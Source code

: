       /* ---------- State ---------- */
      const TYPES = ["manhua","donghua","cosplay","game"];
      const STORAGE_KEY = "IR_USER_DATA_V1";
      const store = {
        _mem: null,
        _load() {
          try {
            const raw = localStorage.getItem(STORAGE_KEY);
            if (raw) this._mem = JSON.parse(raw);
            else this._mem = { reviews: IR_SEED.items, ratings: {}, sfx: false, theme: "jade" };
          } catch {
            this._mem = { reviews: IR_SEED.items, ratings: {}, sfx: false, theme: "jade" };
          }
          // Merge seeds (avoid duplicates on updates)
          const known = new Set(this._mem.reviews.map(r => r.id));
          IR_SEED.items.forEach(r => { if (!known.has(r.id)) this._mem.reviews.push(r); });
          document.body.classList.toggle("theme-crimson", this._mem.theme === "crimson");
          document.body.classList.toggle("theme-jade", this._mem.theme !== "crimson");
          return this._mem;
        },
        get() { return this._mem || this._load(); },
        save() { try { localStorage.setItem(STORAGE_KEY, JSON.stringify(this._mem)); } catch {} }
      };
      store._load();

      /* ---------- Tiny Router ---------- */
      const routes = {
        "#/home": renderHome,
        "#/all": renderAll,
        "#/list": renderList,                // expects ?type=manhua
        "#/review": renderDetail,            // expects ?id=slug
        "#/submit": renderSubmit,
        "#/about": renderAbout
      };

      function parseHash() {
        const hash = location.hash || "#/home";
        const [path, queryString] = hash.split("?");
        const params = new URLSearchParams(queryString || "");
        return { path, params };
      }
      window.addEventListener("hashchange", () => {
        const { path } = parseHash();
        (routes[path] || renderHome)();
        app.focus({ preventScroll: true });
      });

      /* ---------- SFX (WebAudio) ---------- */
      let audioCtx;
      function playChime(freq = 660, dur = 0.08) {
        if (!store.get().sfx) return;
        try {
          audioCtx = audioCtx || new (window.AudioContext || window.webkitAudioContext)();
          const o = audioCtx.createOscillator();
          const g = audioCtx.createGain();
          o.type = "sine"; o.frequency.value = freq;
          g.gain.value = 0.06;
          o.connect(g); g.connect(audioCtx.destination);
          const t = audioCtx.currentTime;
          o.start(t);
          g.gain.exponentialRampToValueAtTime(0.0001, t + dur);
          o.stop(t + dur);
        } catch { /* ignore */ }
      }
○ ○ ○
Activity: Write a verbatim copy of the listing above.

Response to the exercise:
Source code

:       /* ---------- State ---------- */
      const TYPES = ["manhua","donghua","cosplay","game"];
      const STORAGE_KEY = "IR_USER_DATA_V1";
      const store = {
        _mem: null,
        _load() {
          try {
            const raw = localStorage.getItem(STORAGE_KEY);
            if (raw) this._mem = JSON.parse(raw);
            else this._mem = { reviews: IR_SEED.items, ratings: {}, sfx: false, theme: "jade" };
          } catch {
            this._mem = { reviews: IR_SEED.items, ratings: {}, sfx: false, theme: "jade" };
          }
          // Merge seeds (avoid duplicates on updates)
          const known = new Set(this._mem.reviews.map(r => r.id));
          IR_SEED.items.forEach(r => { if (!known.has(r.id)) this._mem.reviews.push(r); });
          document.body.classList.toggle("theme-crimson", this._mem.theme === "crimson");
          document.body.classList.toggle("theme-jade", this._mem.theme !== "crimson");
          return this._mem;
        },
        get() { return this._mem || this._load(); },
        save() { try { localStorage.setItem(STORAGE_KEY, JSON.stringify(this._mem)); } catch {} }
      };
      store._load();

      /* ---------- Tiny Router ---------- */
      const routes = {
        "#/home": renderHome,
        "#/all": renderAll,
        "#/list": renderList,                // expects ?type=manhua
        "#/review": renderDetail,            // expects ?id=slug
        "#/submit": renderSubmit,
        "#/about": renderAbout
      };

      function parseHash() {
        const hash = location.hash || "#/home";
        const [path, queryString] = hash.split("?");
        const params = new URLSearchParams(queryString || "");
        return { path, params };
      }
      window.addEventListener("hashchange", () => {
        const { path } = parseHash();
        (routes[path] || renderHome)();
        app.focus({ preventScroll: true });
      });

      /* ---------- SFX (WebAudio) ---------- */
      let audioCtx;
      function playChime(freq = 660, dur = 0.08) {
        if (!store.get().sfx) return;
        try {
          audioCtx = audioCtx || new (window.AudioContext || window.webkitAudioContext)();
          const o = audioCtx.createOscillator();
          const g = audioCtx.createGain();
          o.type = "sine"; o.frequency.value = freq;
          g.gain.value = 0.06;
          o.connect(g); g.connect(audioCtx.destination);
          const t = audioCtx.currentTime;
          o.start(t);
          g.gain.exponentialRampToValueAtTime(0.0001, t + dur);
          o.stop(t + dur);
        } catch { /* ignore */ }
      }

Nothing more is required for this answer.